- Required action -
Write out the stretch of lines below that begins at the line with "3. **迭代代码块**：轻松迭代代码块并直接在终端中执行，简化您的工作流程。" and ends at the line with "#### 独立Shell执行模式", including both, exactly as given and nothing more.

- Information given -
****************

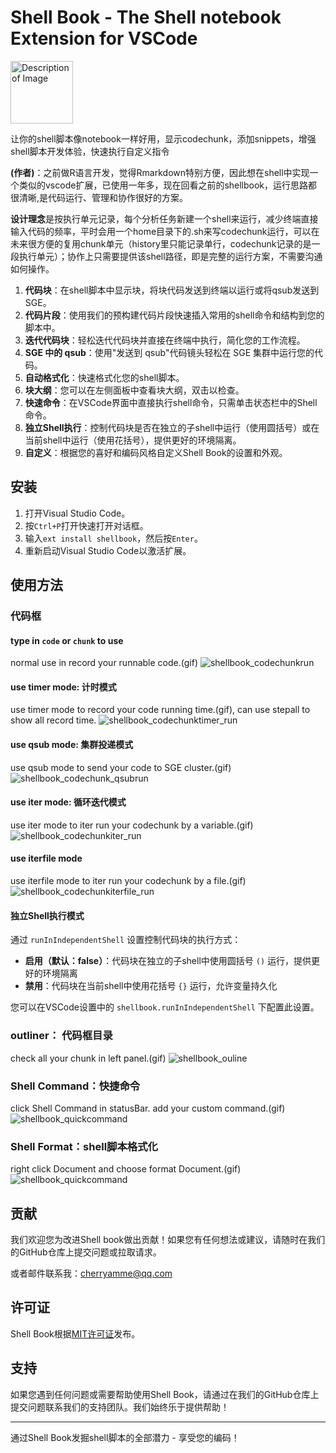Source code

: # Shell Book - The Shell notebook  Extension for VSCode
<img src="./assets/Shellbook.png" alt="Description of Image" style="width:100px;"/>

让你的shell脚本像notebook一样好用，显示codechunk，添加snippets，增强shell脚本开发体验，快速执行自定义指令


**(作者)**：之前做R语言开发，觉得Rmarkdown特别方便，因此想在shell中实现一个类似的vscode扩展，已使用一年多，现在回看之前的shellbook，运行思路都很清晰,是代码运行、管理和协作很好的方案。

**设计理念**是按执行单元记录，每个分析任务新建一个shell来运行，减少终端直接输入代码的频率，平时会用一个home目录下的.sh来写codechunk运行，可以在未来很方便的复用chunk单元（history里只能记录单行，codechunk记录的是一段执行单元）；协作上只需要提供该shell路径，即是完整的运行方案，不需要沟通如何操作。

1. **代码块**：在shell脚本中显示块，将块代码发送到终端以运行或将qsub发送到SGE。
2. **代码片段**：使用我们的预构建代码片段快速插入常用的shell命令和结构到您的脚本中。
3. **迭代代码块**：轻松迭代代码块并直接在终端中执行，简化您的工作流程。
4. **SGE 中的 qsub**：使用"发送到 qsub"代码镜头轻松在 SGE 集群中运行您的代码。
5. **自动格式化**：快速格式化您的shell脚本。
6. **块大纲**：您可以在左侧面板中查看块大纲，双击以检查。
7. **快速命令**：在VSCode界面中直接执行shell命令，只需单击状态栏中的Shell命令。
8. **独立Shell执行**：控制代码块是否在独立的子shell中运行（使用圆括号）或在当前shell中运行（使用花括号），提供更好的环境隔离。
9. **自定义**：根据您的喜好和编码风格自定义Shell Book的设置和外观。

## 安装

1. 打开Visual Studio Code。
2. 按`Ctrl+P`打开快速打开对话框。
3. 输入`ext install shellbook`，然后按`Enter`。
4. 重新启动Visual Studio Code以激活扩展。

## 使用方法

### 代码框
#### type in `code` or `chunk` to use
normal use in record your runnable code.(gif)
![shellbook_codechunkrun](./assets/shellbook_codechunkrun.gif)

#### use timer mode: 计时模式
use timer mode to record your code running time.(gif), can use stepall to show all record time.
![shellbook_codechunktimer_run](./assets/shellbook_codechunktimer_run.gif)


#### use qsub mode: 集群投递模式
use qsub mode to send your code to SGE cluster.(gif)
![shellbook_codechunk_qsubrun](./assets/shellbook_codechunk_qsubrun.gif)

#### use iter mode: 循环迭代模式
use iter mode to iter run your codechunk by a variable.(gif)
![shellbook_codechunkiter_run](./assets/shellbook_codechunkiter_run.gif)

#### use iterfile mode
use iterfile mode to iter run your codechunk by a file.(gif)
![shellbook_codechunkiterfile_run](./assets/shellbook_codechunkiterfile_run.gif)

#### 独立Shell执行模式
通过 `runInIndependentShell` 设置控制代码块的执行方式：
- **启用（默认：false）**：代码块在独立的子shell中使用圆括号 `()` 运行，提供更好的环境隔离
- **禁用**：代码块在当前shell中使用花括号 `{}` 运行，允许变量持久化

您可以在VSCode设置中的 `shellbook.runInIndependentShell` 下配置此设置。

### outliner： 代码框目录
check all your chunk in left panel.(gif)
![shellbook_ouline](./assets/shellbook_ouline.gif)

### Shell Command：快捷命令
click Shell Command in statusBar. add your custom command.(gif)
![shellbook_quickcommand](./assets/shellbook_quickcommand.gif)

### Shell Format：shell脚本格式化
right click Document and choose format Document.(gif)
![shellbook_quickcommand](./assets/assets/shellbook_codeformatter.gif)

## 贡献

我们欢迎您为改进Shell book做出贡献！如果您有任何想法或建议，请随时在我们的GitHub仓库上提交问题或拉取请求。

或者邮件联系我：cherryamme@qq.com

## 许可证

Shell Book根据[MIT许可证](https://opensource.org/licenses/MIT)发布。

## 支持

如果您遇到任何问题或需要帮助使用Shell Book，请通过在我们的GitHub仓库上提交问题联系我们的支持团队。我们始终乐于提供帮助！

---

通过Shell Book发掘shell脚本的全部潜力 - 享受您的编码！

****************

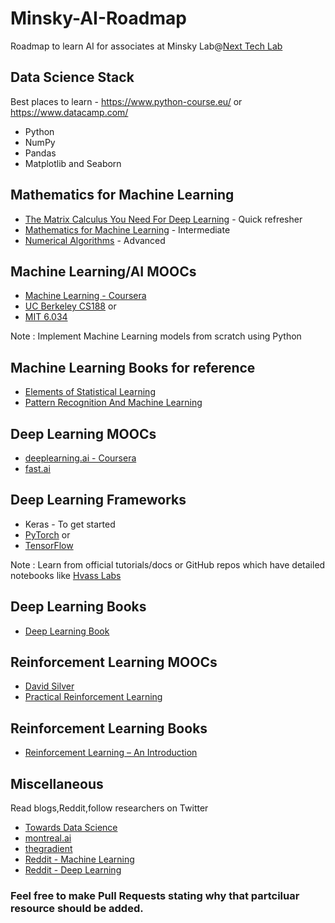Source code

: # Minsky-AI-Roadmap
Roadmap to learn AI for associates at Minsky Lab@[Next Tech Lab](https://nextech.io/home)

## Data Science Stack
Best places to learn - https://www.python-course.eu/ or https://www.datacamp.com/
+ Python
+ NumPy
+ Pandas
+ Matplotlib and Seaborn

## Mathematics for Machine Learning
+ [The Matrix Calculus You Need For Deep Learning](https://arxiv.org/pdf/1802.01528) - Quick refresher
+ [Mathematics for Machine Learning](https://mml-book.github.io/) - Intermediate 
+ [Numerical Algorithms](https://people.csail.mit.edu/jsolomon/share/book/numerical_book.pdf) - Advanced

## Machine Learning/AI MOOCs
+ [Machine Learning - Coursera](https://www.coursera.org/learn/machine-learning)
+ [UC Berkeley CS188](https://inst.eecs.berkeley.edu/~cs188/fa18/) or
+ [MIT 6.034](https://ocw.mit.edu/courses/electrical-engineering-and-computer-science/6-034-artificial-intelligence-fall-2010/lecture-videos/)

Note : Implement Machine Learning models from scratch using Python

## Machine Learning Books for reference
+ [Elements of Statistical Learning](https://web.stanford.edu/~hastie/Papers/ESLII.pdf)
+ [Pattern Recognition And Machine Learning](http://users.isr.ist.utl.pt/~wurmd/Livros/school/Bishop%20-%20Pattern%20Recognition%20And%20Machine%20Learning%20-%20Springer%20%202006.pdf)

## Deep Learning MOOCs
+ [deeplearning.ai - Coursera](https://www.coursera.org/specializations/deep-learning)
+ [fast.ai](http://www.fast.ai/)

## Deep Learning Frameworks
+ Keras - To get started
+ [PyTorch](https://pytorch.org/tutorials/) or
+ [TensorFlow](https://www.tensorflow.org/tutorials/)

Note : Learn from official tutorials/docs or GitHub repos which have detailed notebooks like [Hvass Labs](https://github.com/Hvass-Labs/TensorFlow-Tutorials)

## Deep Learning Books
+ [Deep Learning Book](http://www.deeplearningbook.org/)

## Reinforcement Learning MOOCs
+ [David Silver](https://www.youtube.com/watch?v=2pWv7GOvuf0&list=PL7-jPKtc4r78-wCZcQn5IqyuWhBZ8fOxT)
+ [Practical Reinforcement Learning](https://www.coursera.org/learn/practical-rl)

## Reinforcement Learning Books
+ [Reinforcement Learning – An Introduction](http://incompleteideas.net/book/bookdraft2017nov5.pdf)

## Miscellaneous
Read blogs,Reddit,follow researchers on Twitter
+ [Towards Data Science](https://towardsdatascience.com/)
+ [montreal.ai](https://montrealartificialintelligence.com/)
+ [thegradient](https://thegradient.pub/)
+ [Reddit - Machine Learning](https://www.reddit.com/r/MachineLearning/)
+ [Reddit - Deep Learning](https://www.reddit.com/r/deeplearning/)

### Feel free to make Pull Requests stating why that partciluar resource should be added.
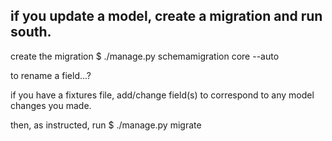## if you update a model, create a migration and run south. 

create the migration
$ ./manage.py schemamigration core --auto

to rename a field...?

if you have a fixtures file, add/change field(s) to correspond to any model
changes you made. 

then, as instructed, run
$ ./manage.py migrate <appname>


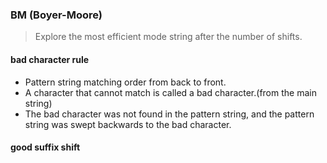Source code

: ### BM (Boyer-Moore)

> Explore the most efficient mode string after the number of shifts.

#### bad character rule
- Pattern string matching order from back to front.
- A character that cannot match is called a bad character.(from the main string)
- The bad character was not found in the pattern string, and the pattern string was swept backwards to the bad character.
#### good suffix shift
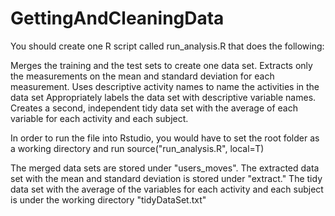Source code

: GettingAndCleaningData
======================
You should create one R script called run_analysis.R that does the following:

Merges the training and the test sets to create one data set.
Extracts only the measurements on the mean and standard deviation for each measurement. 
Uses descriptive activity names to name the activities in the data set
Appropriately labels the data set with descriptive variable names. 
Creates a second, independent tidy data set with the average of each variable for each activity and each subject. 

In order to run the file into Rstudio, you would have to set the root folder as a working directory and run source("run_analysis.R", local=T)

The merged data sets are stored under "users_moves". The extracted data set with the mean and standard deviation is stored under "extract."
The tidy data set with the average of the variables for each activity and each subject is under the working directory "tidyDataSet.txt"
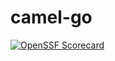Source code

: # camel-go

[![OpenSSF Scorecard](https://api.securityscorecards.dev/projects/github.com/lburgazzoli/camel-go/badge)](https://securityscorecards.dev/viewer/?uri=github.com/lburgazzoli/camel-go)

****************

- Final answer -
3. **迭代代码块**：轻松迭代代码块并直接在终端中执行，简化您的工作流程。
4. **SGE 中的 qsub**：使用"发送到 qsub"代码镜头轻松在 SGE 集群中运行您的代码。
5. **自动格式化**：快速格式化您的shell脚本。
6. **块大纲**：您可以在左侧面板中查看块大纲，双击以检查。
7. **快速命令**：在VSCode界面中直接执行shell命令，只需单击状态栏中的Shell命令。
8. **独立Shell执行**：控制代码块是否在独立的子shell中运行（使用圆括号）或在当前shell中运行（使用花括号），提供更好的环境隔离。
9. **自定义**：根据您的喜好和编码风格自定义Shell Book的设置和外观。

## 安装

1. 打开Visual Studio Code。
2. 按`Ctrl+P`打开快速打开对话框。
3. 输入`ext install shellbook`，然后按`Enter`。
4. 重新启动Visual Studio Code以激活扩展。

## 使用方法

### 代码框
#### type in `code` or `chunk` to use
normal use in record your runnable code.(gif)
![shellbook_codechunkrun](./assets/shellbook_codechunkrun.gif)

#### use timer mode: 计时模式
use timer mode to record your code running time.(gif), can use stepall to show all record time.
![shellbook_codechunktimer_run](./assets/shellbook_codechunktimer_run.gif)


#### use qsub mode: 集群投递模式
use qsub mode to send your code to SGE cluster.(gif)
![shellbook_codechunk_qsubrun](./assets/shellbook_codechunk_qsubrun.gif)

#### use iter mode: 循环迭代模式
use iter mode to iter run your codechunk by a variable.(gif)
![shellbook_codechunkiter_run](./assets/shellbook_codechunkiter_run.gif)

#### use iterfile mode
use iterfile mode to iter run your codechunk by a file.(gif)
![shellbook_codechunkiterfile_run](./assets/shellbook_codechunkiterfile_run.gif)

#### 独立Shell执行模式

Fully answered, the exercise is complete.